Metal-Organic Frameworks and Alloys for Environmental and Energy Applications

September 20 @ 1:30 pm - 2:30 pm MDT

Scott Oliver, Ph.D.

Professor | Materials Chemistry | University of California at Santa Cruz

We are studying positively charged metal-organic covalent networks for potential applications based on their extra-framework, exchangeable anions.  The cationic charge of the host coupled with its intrinsic stability allow applications not possible for anionic clays, zeolites and MOFs that can only contain cations.  Our recent advances on reversible trapping of water-borne anionic pollutants such as perchlorate and perrhenate will be described.  The materials display greater capacity, kinetics, reversibility and selectivity compared to conventional polymer-based anion exchange resins and hydrotalcites/layered double hydroxides.

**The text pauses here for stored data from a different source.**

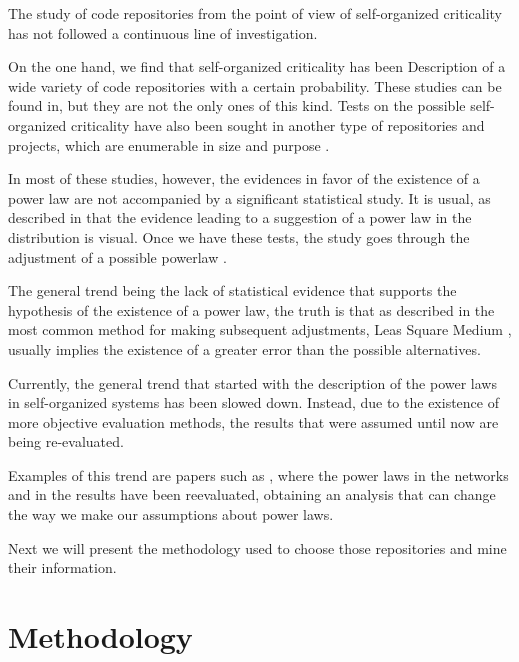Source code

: \documentclass[conference]{IEEEtran}
\begin{document}
The study of code repositories from the point of view of self-organized criticality has not followed a continuous line of investigation.

On the one hand, we find that self-organized criticality has been
Description of a wide variety of code repositories with a certain probability. These studies can be found in\cite{wu2007empirical,gorshenev2004punctuated}, but they are not the only ones of this kind. Tests on the possible self-organized criticality have also been sought in another type of repositories and projects, which are enumerable in size and purpose \cite{Merelo2016:repomining,merelo16:slash,merelo16:self,merelo2017self}.

In most of these studies, however, the evidences in favor of the existence of a power law are not accompanied by a significant statistical study. It is usual, as described in \cite{newman2005power} that the evidence leading to a suggestion of a power law in the distribution is visual. Once we have these tests, the study goes through the adjustment of a possible powerlaw \cite{merelo2017self,arafat2009commit}.

The general trend being the lack of statistical evidence that supports the hypothesis of the existence of a power law, the truth is that as described in \cite{newman2005power, clauset2009power} the most common method for making subsequent adjustments, Leas Square Medium \cite{merelo2017self,arafat2009commit,merelo16:self}, usually implies the existence of a greater error than the possible alternatives.

Currently, the general trend that started with the description of the power laws in self-organized systems has been slowed down. Instead, due to the existence of more objective evaluation methods, the results that were assumed until now are being re-evaluated.

Examples of this trend are papers such as \cite{Holme2019, Broido2019}, where the power laws in the networks and in the results have been reevaluated, obtaining an analysis that can change the way we make our assumptions about power laws.


Next we will present the methodology used to choose those repositories and
mine their information. 




\section{Methodology}
\label{sec:method}
\end{document}
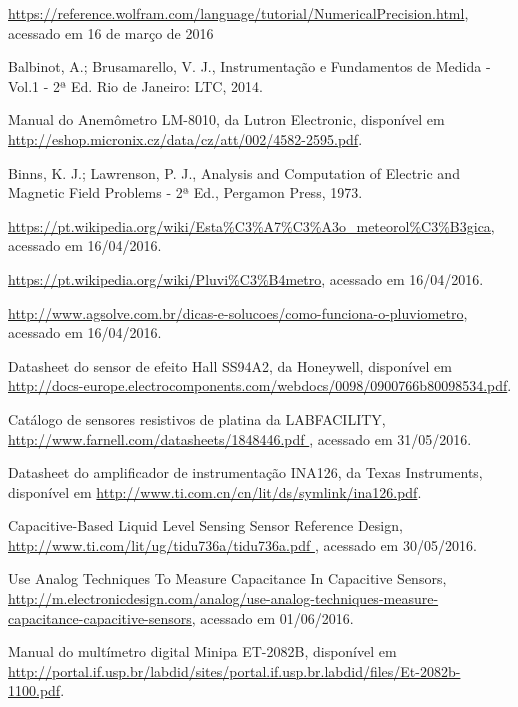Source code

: \documentclass[a4paper]{instrumentacao}
\begin{document}
\newpage
\begin{thebibliography}{9}
 \url{https://reference.wolfram.com/language/tutorial/NumericalPrecision.html}, acessado em 16 de março de 2016

  Balbinot, A.; Brusamarello, V. J., Instrumentação e Fundamentos de Medida - Vol.1 - 2ª Ed. Rio de Janeiro: LTC, 2014.

 Manual do Anemômetro LM-8010, da Lutron Electronic, disponível em \url{http://eshop.micronix.cz/data/cz/att/002/4582-2595.pdf}.

 Binns, K. J.; Lawrenson, P. J., Analysis and Computation of Electric and Magnetic Field Problems - 2ª Ed., Pergamon Press, 1973.

 \url{https://pt.wikipedia.org/wiki/Esta\%C3\%A7\%C3\%A3o_meteorol\%C3\%B3gica}, acessado em 16/04/2016.

 \url{https://pt.wikipedia.org/wiki/Pluvi\%C3\%B4metro}, acessado em 16/04/2016.

 \url{http://www.agsolve.com.br/dicas-e-solucoes/como-funciona-o-pluviometro}, acessado em 16/04/2016.

 Datasheet do sensor de efeito Hall SS94A2, da Honeywell, disponível em \url{http://docs-europe.electrocomponents.com/webdocs/0098/0900766b80098534.pdf}.

 Catálogo de sensores resistivos de platina da LABFACILITY, \url{http://www.farnell.com/datasheets/1848446.pdf }, acessado em 31/05/2016.

 Datasheet do amplificador de instrumentação INA126, da Texas Instruments, disponível em \url{http://www.ti.com.cn/cn/lit/ds/symlink/ina126.pdf}.

 Capacitive-Based Liquid Level Sensing Sensor Reference Design, \url{http://www.ti.com/lit/ug/tidu736a/tidu736a.pdf
}, acessado em 30/05/2016.

 Use Analog Techniques To Measure Capacitance In Capacitive Sensors, \url{http://m.electronicdesign.com/analog/use-analog-techniques-measure-capacitance-capacitive-sensors}, acessado em 01/06/2016.

 Manual do multímetro digital Minipa ET-2082B, disponível em \url{http://portal.if.usp.br/labdid/sites/portal.if.usp.br.labdid/files/Et-2082b-1100.pdf}.


\end{thebibliography}
\end{document}
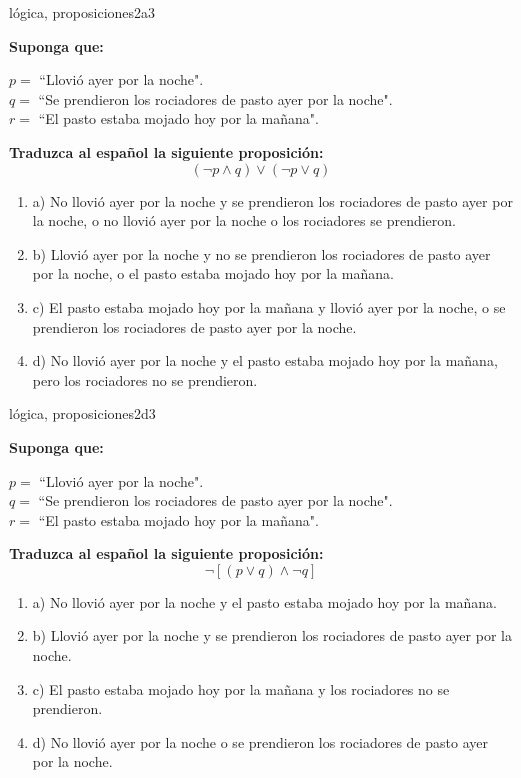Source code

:\documentclass{article}
\begin{document}
\begin{question}{7}{lógica, proposiciones}{2}{a}{3}{
\textbf{Suponga que:} \smallskip

\(p = \) ``Llovió ayer por la noche".\\
\(q = \) ``Se prendieron los rociadores de pasto ayer por la noche".\\
\(r = \) ``El pasto estaba mojado hoy por la mañana".\smallskip

\textbf{Traduzca al español la siguiente proposición:}
\[
(\neg p \land q) \lor (\neg p \lor q)
\]

\begin{enumerate}
   \item a) No llovió ayer por la noche y se prendieron los rociadores de pasto ayer por la noche, o no llovió ayer por la noche o los rociadores se prendieron.  
   \item b) Llovió ayer por la noche y no se prendieron los rociadores de pasto ayer por la noche, o el pasto estaba mojado hoy por la mañana.  
   \item c) El pasto estaba mojado hoy por la mañana y llovió ayer por la noche, o se prendieron los rociadores de pasto ayer por la noche.  
   \item d) No llovió ayer por la noche y el pasto estaba mojado hoy por la mañana, pero los rociadores no se prendieron.  
\end{enumerate}
}
\end{question}

\begin{question}{8}{lógica, proposiciones}{2}{d}{3}{
\textbf{Suponga que:} \smallskip

\(p = \) ``Llovió ayer por la noche".\\
\(q = \) ``Se prendieron los rociadores de pasto ayer por la noche".\\
\(r = \) ``El pasto estaba mojado hoy por la mañana".\smallskip

\textbf{Traduzca al español la siguiente proposición:}
\[
\neg [(p \lor q) \land \neg q]
\]

\begin{enumerate}
   \item a) No llovió ayer por la noche y el pasto estaba mojado hoy por la mañana. 
   \item b) Llovió ayer por la noche y se prendieron los rociadores de pasto ayer por la noche.  
   \item c) El pasto estaba mojado hoy por la mañana y los rociadores no se prendieron.  
   \item d) No llovió ayer por la noche o se prendieron los rociadores de pasto ayer por la noche. 
\end{enumerate}
}
\end{question}
\end{document}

The second part of the talk will highlight our recent reports on the release of hydrogen from gallium-aluminum alloys.  Post-consumer aluminum is “melted” into the gallium at room temperature, giving rise to Al nanoparticles in liquid gallium.  With no energy input, hydrogen is rapidly released in quantitative amounts within 15 minutes once water is added.  No catalysts/acid/base is needed and any source of water may be used.  The only other reaction product, alumina containing gallium nanoparticles, will also be described.

Speaker Bio: Scott Oliver is a Professor of Materials Chemistry at the University of California at Santa Cruz.  He received his B.Sc. and Ph.D. from the University of Toronto, where he worked on nanoporous aluminophosphates under the supervision of Professor Geoffrey Ozin.  He was then an NSERC Postdoctoral Fellow at Harvard University in the group of Professor George Whitesides, focusing on 3D mesoscale self-assembly.  He joined Binghamton University in 1999 as an Assistant Professor before relocating his lab to UC Santa Cruz in 2004.  His group works on the development of materials that can selectively remove pollutants from water, including perchlorate and chromate (chromium VI).  Other current projects include hydrogen generation from metal alloys, biodiesel formation and upcycling of post-consumer plastics.  His group is very interdisciplinary, encompassing materials, inorganic, analytical and environmental chemistry and utilizes a wide variety of characterization techniques.